Stored items from a collection:
******

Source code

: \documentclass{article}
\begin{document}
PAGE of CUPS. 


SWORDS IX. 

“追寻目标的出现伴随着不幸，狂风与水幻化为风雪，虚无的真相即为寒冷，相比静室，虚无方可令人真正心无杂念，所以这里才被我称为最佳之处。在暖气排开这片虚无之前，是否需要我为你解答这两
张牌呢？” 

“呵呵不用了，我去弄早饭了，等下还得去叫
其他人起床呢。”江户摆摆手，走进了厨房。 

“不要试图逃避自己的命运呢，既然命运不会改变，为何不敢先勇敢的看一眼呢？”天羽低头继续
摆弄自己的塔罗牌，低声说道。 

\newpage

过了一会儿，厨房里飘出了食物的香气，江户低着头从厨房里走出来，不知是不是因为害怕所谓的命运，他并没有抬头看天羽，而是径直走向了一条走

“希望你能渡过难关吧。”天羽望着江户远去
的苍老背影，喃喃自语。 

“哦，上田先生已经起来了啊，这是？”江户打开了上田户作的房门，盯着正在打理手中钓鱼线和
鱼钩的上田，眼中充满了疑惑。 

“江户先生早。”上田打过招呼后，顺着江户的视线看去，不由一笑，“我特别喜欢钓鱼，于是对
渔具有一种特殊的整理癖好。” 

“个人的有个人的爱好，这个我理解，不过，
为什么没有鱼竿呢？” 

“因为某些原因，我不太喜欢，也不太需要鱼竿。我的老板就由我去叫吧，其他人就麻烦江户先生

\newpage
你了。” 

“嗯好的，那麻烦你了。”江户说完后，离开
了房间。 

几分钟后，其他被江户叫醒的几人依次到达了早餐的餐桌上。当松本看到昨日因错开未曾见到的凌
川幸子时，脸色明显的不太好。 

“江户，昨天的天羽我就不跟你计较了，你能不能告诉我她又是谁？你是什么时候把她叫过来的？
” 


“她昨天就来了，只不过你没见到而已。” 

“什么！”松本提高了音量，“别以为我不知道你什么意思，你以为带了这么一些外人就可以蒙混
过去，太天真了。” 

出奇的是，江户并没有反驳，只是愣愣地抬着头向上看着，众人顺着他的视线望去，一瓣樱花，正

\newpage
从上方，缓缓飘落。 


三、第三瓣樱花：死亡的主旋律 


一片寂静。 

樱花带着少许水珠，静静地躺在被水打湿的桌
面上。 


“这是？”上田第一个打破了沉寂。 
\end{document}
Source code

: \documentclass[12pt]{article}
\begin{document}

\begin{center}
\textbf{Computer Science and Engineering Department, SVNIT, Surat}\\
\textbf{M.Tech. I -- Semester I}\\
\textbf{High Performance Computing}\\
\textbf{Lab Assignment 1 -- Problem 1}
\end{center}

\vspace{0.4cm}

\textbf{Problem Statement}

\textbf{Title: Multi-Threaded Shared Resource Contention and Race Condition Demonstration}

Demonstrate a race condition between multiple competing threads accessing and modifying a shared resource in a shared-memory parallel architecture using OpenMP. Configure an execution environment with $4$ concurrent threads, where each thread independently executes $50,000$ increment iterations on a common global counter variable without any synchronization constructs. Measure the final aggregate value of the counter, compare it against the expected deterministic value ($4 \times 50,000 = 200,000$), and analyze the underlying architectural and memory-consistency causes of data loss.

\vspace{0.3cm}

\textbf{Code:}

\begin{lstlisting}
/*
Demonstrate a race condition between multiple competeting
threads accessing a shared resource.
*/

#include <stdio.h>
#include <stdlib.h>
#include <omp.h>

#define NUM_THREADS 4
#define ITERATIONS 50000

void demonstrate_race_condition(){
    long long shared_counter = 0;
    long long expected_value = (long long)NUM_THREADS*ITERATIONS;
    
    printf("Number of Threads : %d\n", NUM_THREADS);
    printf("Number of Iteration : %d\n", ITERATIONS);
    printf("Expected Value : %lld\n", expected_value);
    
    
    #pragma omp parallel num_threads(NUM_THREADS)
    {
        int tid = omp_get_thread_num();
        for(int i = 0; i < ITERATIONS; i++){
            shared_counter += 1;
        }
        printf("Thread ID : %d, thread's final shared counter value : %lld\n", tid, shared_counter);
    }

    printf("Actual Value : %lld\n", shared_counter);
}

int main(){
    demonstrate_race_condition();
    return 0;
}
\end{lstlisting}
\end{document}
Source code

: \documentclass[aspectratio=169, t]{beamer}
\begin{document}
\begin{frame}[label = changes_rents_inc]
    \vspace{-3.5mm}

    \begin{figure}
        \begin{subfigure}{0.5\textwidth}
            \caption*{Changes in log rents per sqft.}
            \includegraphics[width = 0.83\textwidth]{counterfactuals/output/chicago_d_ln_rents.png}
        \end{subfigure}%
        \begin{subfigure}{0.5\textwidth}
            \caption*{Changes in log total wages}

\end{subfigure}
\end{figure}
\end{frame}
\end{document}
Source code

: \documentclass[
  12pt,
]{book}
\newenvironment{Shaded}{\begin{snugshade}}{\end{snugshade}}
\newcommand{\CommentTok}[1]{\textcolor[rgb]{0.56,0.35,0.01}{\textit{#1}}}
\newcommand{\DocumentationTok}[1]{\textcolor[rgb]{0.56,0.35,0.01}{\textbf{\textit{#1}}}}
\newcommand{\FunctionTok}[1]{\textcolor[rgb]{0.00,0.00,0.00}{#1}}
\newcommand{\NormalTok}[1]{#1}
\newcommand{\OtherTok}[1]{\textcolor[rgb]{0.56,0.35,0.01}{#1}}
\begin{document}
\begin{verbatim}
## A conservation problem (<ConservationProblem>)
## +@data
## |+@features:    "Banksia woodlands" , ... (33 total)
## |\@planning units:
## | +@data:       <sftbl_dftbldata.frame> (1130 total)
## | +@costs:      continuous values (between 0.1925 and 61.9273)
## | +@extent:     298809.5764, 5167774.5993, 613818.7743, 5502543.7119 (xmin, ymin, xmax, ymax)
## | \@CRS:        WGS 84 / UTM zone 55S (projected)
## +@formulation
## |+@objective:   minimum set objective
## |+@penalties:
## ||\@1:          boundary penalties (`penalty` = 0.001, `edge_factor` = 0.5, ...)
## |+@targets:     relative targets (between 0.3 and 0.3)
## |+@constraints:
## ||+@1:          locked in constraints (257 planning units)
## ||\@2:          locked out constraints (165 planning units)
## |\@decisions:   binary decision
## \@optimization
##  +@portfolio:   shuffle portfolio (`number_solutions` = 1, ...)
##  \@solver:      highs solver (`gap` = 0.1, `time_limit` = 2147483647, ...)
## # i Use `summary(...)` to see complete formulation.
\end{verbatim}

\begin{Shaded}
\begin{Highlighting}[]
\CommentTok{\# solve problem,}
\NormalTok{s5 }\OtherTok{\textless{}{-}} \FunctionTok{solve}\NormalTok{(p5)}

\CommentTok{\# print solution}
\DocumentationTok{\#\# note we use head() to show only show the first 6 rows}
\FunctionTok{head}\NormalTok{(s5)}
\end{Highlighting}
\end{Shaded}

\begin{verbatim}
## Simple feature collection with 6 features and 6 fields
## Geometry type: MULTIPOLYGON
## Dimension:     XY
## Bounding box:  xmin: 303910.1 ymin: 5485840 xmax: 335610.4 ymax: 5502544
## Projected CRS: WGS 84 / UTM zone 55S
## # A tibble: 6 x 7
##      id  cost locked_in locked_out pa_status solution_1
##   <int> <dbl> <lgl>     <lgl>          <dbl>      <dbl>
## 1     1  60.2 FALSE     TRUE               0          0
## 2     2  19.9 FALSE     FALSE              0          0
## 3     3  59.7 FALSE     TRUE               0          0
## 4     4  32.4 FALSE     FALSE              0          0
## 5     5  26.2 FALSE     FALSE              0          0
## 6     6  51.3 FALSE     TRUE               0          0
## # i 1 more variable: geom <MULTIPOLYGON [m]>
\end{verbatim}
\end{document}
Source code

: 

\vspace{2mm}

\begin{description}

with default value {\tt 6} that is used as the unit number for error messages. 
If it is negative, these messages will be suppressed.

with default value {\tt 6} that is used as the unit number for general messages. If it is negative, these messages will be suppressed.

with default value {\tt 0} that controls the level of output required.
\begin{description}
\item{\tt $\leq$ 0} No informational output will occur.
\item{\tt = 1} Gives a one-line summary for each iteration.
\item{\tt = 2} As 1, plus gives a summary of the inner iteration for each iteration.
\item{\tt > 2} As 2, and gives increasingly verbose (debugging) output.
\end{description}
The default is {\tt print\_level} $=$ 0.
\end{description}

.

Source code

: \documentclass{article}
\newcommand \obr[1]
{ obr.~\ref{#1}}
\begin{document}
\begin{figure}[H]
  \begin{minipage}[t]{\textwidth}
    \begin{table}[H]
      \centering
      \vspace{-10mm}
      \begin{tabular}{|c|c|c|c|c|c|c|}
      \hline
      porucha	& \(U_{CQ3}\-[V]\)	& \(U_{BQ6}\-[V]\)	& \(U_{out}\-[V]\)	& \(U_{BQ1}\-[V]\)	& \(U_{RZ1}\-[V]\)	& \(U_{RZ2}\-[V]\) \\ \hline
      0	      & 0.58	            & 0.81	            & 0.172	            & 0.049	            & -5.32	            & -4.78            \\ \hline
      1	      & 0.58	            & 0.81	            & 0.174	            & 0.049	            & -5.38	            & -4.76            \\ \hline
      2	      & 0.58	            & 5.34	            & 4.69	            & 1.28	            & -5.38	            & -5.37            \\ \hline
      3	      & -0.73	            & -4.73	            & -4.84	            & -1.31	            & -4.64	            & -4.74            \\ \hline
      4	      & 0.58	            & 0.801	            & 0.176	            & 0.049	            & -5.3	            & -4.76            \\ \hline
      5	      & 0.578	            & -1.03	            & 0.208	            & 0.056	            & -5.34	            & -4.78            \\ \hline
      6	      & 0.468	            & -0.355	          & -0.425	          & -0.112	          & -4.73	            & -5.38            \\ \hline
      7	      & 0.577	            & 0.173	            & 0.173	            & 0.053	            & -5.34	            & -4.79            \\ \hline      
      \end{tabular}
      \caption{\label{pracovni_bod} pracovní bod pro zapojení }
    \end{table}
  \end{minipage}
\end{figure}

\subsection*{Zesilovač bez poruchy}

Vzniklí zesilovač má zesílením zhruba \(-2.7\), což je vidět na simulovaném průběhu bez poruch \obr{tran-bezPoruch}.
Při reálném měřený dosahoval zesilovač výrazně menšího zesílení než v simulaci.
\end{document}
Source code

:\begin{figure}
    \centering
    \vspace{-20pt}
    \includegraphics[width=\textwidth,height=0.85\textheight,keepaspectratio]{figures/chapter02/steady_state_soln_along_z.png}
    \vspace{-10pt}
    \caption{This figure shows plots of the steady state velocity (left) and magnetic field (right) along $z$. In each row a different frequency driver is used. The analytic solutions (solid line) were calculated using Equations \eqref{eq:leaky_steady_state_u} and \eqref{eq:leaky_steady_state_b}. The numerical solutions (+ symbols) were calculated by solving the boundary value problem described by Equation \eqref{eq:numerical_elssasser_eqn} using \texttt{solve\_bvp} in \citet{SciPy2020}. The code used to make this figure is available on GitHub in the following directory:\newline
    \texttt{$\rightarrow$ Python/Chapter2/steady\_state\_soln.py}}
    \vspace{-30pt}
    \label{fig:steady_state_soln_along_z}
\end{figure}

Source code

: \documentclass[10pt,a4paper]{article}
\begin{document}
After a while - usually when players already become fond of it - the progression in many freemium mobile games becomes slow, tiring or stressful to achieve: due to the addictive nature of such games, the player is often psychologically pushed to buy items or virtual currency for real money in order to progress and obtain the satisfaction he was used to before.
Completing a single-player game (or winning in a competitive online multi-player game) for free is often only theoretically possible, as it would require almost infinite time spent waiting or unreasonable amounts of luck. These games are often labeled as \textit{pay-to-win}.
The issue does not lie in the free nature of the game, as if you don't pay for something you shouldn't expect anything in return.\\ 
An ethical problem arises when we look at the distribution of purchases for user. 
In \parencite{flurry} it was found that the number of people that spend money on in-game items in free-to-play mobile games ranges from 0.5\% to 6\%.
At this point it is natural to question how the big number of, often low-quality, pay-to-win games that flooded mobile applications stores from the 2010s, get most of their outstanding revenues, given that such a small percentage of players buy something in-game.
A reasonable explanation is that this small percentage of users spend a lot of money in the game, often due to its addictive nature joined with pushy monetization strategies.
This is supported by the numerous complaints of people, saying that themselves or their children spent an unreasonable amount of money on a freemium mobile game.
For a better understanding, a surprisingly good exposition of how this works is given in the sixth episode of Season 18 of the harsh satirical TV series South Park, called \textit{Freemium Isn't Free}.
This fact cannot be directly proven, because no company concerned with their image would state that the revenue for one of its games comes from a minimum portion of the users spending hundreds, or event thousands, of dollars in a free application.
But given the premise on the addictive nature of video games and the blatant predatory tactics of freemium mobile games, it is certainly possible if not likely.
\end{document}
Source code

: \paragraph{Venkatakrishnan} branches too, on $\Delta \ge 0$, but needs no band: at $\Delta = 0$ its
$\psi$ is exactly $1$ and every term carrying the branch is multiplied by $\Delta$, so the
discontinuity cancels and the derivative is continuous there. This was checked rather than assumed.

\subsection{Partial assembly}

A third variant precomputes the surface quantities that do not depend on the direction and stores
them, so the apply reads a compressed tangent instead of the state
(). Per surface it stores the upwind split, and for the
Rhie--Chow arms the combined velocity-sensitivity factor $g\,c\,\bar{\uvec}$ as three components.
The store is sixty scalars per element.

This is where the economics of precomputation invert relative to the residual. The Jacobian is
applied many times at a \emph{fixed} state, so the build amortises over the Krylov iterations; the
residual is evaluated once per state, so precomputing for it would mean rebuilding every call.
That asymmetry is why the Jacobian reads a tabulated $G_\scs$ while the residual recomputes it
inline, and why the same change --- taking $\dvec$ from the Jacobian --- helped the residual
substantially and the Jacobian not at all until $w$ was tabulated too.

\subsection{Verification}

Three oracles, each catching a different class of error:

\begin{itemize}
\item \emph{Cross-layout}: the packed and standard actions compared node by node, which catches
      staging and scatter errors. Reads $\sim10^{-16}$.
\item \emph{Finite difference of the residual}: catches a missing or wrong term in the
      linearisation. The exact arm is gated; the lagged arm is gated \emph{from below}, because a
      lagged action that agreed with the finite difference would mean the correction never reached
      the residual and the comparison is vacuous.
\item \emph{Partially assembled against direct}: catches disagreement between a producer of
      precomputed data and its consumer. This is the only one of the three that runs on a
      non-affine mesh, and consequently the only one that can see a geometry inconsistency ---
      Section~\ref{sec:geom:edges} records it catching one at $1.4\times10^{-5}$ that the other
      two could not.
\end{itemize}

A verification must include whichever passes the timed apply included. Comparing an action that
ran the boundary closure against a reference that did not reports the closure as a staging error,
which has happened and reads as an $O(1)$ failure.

******

What the exercise asks: Look above for the line holding "A reasonable explanation" and the line holding "This is supported", then output exactly those two lines and every line between them, nothing more.

Response:
A reasonable explanation is that this small percentage of users spend a lot of money in the game, often due to its addictive nature joined with pushy monetization strategies.
This is supported by the numerous complaints of people, saying that themselves or their children spent an unreasonable amount of money on a freemium mobile game.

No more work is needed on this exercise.